__GIVEN RECORDS__:
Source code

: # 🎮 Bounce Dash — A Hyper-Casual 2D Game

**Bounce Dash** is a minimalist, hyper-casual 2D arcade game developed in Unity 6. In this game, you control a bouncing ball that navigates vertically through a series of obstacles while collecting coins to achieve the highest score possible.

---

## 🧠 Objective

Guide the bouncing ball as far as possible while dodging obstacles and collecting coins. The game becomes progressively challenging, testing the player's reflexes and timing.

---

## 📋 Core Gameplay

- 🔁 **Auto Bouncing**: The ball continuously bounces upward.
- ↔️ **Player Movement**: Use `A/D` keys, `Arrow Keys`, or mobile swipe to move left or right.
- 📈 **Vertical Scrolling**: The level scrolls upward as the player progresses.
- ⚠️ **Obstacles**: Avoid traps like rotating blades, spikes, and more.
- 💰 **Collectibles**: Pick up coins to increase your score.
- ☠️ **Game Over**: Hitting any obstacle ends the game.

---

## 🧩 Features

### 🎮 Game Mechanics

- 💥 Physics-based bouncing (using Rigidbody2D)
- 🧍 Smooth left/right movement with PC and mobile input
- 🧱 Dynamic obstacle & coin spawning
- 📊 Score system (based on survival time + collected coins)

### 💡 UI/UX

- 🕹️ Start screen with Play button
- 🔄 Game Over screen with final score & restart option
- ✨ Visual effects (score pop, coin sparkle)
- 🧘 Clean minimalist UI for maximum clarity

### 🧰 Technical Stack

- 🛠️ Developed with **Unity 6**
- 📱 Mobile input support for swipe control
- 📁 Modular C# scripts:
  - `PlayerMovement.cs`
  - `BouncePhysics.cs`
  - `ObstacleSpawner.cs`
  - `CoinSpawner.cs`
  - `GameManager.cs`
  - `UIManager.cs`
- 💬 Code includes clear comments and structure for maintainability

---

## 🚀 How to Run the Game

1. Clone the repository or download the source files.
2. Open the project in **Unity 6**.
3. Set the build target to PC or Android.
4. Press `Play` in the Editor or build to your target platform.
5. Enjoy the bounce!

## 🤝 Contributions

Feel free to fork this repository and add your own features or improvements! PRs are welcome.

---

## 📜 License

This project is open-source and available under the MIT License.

__DIRECTIONS FOR THIS TASK__: Show each line in the listing above that has "build".

__EXERCISE OUTPUT__:
3. Set the build target to PC or Android.
4. Press `Play` in the Editor or build to your target platform.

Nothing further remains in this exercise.